Are crude oil investments still viable long-term?

Report says global carbon policy isn't all negative

Are crude oil investments still viable long-term?
Steve Randall
While many investors have pulled back from fossil fuel investments on ethical grounds, others have been dissuaded due to intensifying global carbon reduction policies.

Although investors may be advised to divest crude oil assets from their portfolios, a new report suggests that there are ways to mitigate the risk from energy assets and that not all global policy will have a negative impact.

The report is from ARC Energy Research Institute, which conducts research for Canadian energy-focused private equity firm ARC.

It acknowledges that the full extent of global policy on greenhouse emissions is not yet known but that some jurisdictions, Canada included, have begun to impose carbon levies. As policy becomes cleare, low-carbon producers are likely to be more in demand.

“While some organizations and individuals claim that divestment is the only way to mitigate the financial risk of climate change policy, we have found that under a realistic range of carbon prices, numerous crude oil assets can continue to provide attractive investment returns,” said Peter Tertzakian, Executive Director at ARC.

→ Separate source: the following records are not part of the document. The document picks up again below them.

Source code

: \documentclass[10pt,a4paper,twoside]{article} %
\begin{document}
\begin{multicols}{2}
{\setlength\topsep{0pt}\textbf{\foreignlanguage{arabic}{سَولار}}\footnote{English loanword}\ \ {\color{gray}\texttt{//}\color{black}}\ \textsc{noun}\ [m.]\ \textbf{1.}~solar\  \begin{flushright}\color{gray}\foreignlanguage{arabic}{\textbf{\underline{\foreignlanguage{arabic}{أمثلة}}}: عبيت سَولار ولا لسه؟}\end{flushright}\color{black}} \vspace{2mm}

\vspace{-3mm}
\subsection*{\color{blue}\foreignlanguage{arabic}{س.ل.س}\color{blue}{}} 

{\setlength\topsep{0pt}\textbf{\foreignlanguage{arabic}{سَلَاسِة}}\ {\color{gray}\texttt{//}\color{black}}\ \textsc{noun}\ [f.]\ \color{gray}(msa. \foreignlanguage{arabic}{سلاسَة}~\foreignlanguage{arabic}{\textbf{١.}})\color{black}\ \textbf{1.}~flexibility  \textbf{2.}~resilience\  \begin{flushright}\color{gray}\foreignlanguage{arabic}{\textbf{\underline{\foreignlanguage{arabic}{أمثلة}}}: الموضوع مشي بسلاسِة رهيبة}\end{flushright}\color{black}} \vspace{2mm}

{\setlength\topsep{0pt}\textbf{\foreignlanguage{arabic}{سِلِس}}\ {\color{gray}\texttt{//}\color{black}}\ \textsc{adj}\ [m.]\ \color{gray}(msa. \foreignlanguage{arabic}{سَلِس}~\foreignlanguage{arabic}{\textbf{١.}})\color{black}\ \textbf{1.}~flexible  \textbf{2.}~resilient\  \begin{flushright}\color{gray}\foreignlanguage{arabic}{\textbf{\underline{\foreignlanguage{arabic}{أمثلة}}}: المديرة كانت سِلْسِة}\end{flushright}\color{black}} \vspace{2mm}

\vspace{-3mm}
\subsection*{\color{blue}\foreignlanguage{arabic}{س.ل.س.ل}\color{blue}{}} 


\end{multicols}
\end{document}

Tertzakian noted that investors need clear and transparent ways to estimate future carbon costs and the potential financial impact on their assets.

The report, “Crude Oil Investing in a Carbon Constrained World: 2017 Update” includes analytical tools from Stanford University and the University of Calgary; the latest factors for modeling the GHG emissions from methane leakage; and additional, updated crude oil GHG emissions estimates, including for the Eagleford and Bakken plays.